The 2018 edition of the group’s Annual Fleet Fuel Study determined that the 20 participating fleets averaged 7.28 miles per gallon in 2017, up from 7.14 mpg in 2016.
According to NACFE, the participating companies achieved the gains through adoption of a variety of fuel-saving technologies. The group lists 85 technologies that qualify for inclusion, and carriers participating in the study used some or all of them, NACFE said. All of this equipment is commercially available; no prototypes or experimental technologies are included.
The report looked specifically at Class 8 daycabs and sleepers in regional and longhaul operations.
“Even in a year where freight is really high, there’s a lot pressure to drive fast.

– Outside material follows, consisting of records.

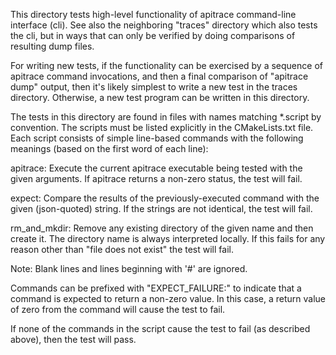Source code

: This directory tests high-level functionality of apitrace command-line
interface (cli). See also the neighboring "traces" directory which
also tests the cli, but in ways that can only be verified by doing
comparisons of resulting dump files.

For writing new tests, if the functionality can be exercised by a
sequence of apitrace command invocations, and then a final comparison
of "apitrace dump" output, then it's likely simplest to write a new
test in the traces directory. Otherwise, a new test program can be
written in this directory.

The tests in this directory are found in files with names matching
*.script by convention. The scripts must be listed explicitly in the
CMakeLists.txt file. Each script consists of simple line-based
commands with the following meanings (based on the first word of each
line):

  apitrace:     Execute the current apitrace executable being tested
  		with the given arguments. If apitrace returns a
  		non-zero status, the test will fail.

  expect:       Compare the results of the previously-executed command
                with the given (json-quoted) string. If the strings
                are not identical, the test will fail.

  rm_and_mkdir: Remove any existing directory of the given name and
                then create it. The directory name is always
                interpreted locally. If this fails for any reason
                other than "file does not exist" the test will fail.

Note: Blank lines and lines beginning with '#' are ignored.

Commands can be prefixed with "EXPECT_FAILURE:" to indicate that a
command is expected to return a non-zero value. In this case, a return
value of zero from the command will cause the test to fail.

If none of the commands in the script cause the test to fail (as
described above), then the test will pass.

There’s a lot of pressure to not be critical of the drivers and their fuel-economy habits,” said NACFE Executive Director Mike Roeth, noting that the group was happy to report an increase despite the confluence of rising demand and an industrywide shortage of drivers. “So, 2% per year — we were pleased with that,” he said.
Fleet adoption of equipment to improve fuel efficiency has increased from 17% in 2003 to 44% in 2017, the group noted.
“The two things that NACFE sees is: buy as many technologies as you can that helps you with fuel economy — that make sense for your business. Secondly, work with drivers to drive the trucks as efficiently and as well as [they can],” Roeth said.
In 2017, NACFE conducted a program with seven fleets called “Run On Less” to promote the performance possible when combining techniques of top drivers with certain fuel-saving equipment.
That study found that the right combination of driver technique and equipment could result in a fuel efficiency as high as 10.1 mpg.
Robert Braswell, executive director of the Technology & Maintenance Council of American Trucking Associations, said more companies are offering incentives and using new technologies to compel drivers to focus more on fuel efficiency.
“We have demonstrated that [the fuel economy difference in] driver technique is 35% between the worst and the best drivers,” he said.
Drivers at Las Cruces, N.M.-based Mesilla Valley Transportation compete quarterly and annually for incentives that include new vehicles and a year-end cash award. The carrier is included in the NACFE study.
With 1,350 trucks that consume between 1.6 and 1.7 million gallons of fuel a month, Mesilla Valley said it places a priority on running a fuel-efficient operation. For the past 12 years, it has on a quarterly basis given its most fuel-efficient driver either a new car or a motorcycle. At the end of the year, the most fuel-efficient driver gets a $25,000 cash award. Currently, Mesilla Valley employs 1,500 drivers.
“When you do run for fuel mileage, get the drivers trained to drive easy, take off easy, stop easy, you’re being that much easier on all of the equipment, the motors to the tires to the drivetrain, the brakes. You’re actually making everything last that much longer,” Mesilla Valley CEO Royal Jones told Transport Topics. He noted that the competition is intense, “You get the wives and the kids questioning the dad, ‘Hey how is your fuel mileage? We need that new car!’ Now he has pressure from the family to win,” Jones said with a laugh.
To be eligible, drivers must have been behind the wheel for at least 30,000 miles in the quarter, have perfect logs and no accidents.
The company also offers monthly bonuses that increase a driver’s per-mile pay.
Jones said that in addition to counseling drivers and deploying fuel-saving equipment, the company uses between 5% and 20% biodiesel and keeps idle time to less than 1%. He added that the company also is using analytics that instruct drivers on how much fuel they should need and where it should be purchased, as well as guidance on proper load weights.
Mesilla Valley Transportation ranks No. 72 on the Transport Topics Top 100 list of the largest for-hire carriers in North America.